**The problem:**
The records are to be copied in their entirety, exactly as given.

**Dataset records:**
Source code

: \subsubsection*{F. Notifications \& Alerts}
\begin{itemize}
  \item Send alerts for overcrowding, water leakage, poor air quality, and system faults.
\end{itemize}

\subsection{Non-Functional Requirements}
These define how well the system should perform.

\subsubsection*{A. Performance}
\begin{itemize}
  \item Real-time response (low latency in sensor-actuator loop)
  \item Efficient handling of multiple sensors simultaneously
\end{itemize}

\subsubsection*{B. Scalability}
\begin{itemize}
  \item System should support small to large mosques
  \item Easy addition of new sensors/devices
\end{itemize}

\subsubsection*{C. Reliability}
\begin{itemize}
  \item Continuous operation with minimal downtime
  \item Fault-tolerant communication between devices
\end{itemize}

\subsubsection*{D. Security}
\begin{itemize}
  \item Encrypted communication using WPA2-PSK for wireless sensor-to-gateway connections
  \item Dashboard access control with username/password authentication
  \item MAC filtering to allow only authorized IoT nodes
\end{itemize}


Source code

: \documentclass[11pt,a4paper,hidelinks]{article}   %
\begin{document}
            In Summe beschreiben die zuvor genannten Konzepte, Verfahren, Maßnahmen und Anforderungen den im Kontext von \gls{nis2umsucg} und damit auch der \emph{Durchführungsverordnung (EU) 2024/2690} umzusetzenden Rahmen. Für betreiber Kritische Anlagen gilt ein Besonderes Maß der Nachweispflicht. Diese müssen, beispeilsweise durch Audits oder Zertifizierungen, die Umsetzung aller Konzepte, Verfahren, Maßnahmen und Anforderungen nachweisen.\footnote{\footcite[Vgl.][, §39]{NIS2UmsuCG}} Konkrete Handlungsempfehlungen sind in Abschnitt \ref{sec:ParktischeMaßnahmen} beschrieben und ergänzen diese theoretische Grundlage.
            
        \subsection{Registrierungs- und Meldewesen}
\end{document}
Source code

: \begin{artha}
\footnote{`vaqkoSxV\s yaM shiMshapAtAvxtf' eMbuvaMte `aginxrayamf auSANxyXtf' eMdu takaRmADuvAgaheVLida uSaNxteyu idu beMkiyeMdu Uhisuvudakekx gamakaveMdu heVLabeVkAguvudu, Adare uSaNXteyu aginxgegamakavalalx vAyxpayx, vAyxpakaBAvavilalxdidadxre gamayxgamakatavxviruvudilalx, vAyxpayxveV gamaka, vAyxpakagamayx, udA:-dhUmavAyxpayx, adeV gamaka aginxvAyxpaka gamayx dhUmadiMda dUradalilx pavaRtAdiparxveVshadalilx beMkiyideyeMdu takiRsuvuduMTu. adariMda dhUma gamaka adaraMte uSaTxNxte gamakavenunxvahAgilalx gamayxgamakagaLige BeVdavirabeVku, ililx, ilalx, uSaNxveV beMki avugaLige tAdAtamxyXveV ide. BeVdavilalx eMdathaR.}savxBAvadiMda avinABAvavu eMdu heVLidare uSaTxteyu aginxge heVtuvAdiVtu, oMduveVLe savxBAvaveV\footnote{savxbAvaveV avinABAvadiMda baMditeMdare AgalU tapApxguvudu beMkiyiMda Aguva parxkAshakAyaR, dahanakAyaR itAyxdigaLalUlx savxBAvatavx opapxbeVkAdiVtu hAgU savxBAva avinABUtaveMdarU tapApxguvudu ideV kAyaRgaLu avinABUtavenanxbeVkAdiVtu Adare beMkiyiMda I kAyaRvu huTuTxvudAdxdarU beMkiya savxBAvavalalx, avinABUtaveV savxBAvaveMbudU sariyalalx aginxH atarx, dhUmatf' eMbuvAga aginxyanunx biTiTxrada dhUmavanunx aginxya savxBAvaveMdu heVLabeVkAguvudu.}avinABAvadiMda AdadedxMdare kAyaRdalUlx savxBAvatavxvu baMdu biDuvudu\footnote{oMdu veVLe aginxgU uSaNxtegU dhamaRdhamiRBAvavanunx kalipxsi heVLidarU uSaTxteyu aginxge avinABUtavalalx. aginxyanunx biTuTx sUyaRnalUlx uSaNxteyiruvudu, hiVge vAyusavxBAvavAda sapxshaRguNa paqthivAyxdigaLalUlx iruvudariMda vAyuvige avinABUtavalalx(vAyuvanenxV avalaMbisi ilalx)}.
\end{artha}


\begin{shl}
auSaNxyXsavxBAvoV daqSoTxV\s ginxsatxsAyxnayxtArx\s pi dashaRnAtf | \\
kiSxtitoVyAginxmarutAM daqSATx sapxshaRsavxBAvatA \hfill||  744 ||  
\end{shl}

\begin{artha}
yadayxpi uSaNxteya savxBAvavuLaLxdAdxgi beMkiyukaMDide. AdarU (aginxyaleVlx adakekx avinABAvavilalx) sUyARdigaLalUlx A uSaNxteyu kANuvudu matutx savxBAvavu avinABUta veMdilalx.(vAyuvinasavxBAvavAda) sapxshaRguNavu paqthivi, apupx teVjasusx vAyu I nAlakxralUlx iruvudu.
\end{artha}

**Output of the exercise:**
Source code

: \subsubsection*{F. Notifications \& Alerts}
\begin{itemize}
  \item Send alerts for overcrowding, water leakage, poor air quality, and system faults.
\end{itemize}

\subsection{Non-Functional Requirements}
These define how well the system should perform.

\subsubsection*{A. Performance}
\begin{itemize}
  \item Real-time response (low latency in sensor-actuator loop)
  \item Efficient handling of multiple sensors simultaneously
\end{itemize}

\subsubsection*{B. Scalability}
\begin{itemize}
  \item System should support small to large mosques
  \item Easy addition of new sensors/devices
\end{itemize}

\subsubsection*{C. Reliability}
\begin{itemize}
  \item Continuous operation with minimal downtime
  \item Fault-tolerant communication between devices
\end{itemize}

\subsubsection*{D. Security}
\begin{itemize}
  \item Encrypted communication using WPA2-PSK for wireless sensor-to-gateway connections
  \item Dashboard access control with username/password authentication
  \item MAC filtering to allow only authorized IoT nodes
\end{itemize}


Source code

: \documentclass[11pt,a4paper,hidelinks]{article}   %
\begin{document}
            In Summe beschreiben die zuvor genannten Konzepte, Verfahren, Maßnahmen und Anforderungen den im Kontext von \gls{nis2umsucg} und damit auch der \emph{Durchführungsverordnung (EU) 2024/2690} umzusetzenden Rahmen. Für betreiber Kritische Anlagen gilt ein Besonderes Maß der Nachweispflicht. Diese müssen, beispeilsweise durch Audits oder Zertifizierungen, die Umsetzung aller Konzepte, Verfahren, Maßnahmen und Anforderungen nachweisen.\footnote{\footcite[Vgl.][, §39]{NIS2UmsuCG}} Konkrete Handlungsempfehlungen sind in Abschnitt \ref{sec:ParktischeMaßnahmen} beschrieben und ergänzen diese theoretische Grundlage.
            
        \subsection{Registrierungs- und Meldewesen}
\end{document}
Source code

: \begin{artha}
\footnote{`vaqkoSxV\s yaM shiMshapAtAvxtf' eMbuvaMte `aginxrayamf auSANxyXtf' eMdu takaRmADuvAgaheVLida uSaNxteyu idu beMkiyeMdu Uhisuvudakekx gamakaveMdu heVLabeVkAguvudu, Adare uSaNXteyu aginxgegamakavalalx vAyxpayx, vAyxpakaBAvavilalxdidadxre gamayxgamakatavxviruvudilalx, vAyxpayxveV gamaka, vAyxpakagamayx, udA:-dhUmavAyxpayx, adeV gamaka aginxvAyxpaka gamayx dhUmadiMda dUradalilx pavaRtAdiparxveVshadalilx beMkiyideyeMdu takiRsuvuduMTu. adariMda dhUma gamaka adaraMte uSaTxNxte gamakavenunxvahAgilalx gamayxgamakagaLige BeVdavirabeVku, ililx, ilalx, uSaNxveV beMki avugaLige tAdAtamxyXveV ide. BeVdavilalx eMdathaR.}savxBAvadiMda avinABAvavu eMdu heVLidare uSaTxteyu aginxge heVtuvAdiVtu, oMduveVLe savxBAvaveV\footnote{savxbAvaveV avinABAvadiMda baMditeMdare AgalU tapApxguvudu beMkiyiMda Aguva parxkAshakAyaR, dahanakAyaR itAyxdigaLalUlx savxBAvatavx opapxbeVkAdiVtu hAgU savxBAva avinABUtaveMdarU tapApxguvudu ideV kAyaRgaLu avinABUtavenanxbeVkAdiVtu Adare beMkiyiMda I kAyaRvu huTuTxvudAdxdarU beMkiya savxBAvavalalx, avinABUtaveV savxBAvaveMbudU sariyalalx aginxH atarx, dhUmatf' eMbuvAga aginxyanunx biTiTxrada dhUmavanunx aginxya savxBAvaveMdu heVLabeVkAguvudu.}avinABAvadiMda AdadedxMdare kAyaRdalUlx savxBAvatavxvu baMdu biDuvudu\footnote{oMdu veVLe aginxgU uSaNxtegU dhamaRdhamiRBAvavanunx kalipxsi heVLidarU uSaTxteyu aginxge avinABUtavalalx. aginxyanunx biTuTx sUyaRnalUlx uSaNxteyiruvudu, hiVge vAyusavxBAvavAda sapxshaRguNa paqthivAyxdigaLalUlx iruvudariMda vAyuvige avinABUtavalalx(vAyuvanenxV avalaMbisi ilalx)}.
\end{artha}


\begin{shl}
auSaNxyXsavxBAvoV daqSoTxV\s ginxsatxsAyxnayxtArx\s pi dashaRnAtf | \\
kiSxtitoVyAginxmarutAM daqSATx sapxshaRsavxBAvatA \hfill||  744 ||  
\end{shl}

\begin{artha}
yadayxpi uSaNxteya savxBAvavuLaLxdAdxgi beMkiyukaMDide. AdarU (aginxyaleVlx adakekx avinABAvavilalx) sUyARdigaLalUlx A uSaNxteyu kANuvudu matutx savxBAvavu avinABUta veMdilalx.(vAyuvinasavxBAvavAda) sapxshaRguNavu paqthivi, apupx teVjasusx vAyu I nAlakxralUlx iruvudu.
\end{artha}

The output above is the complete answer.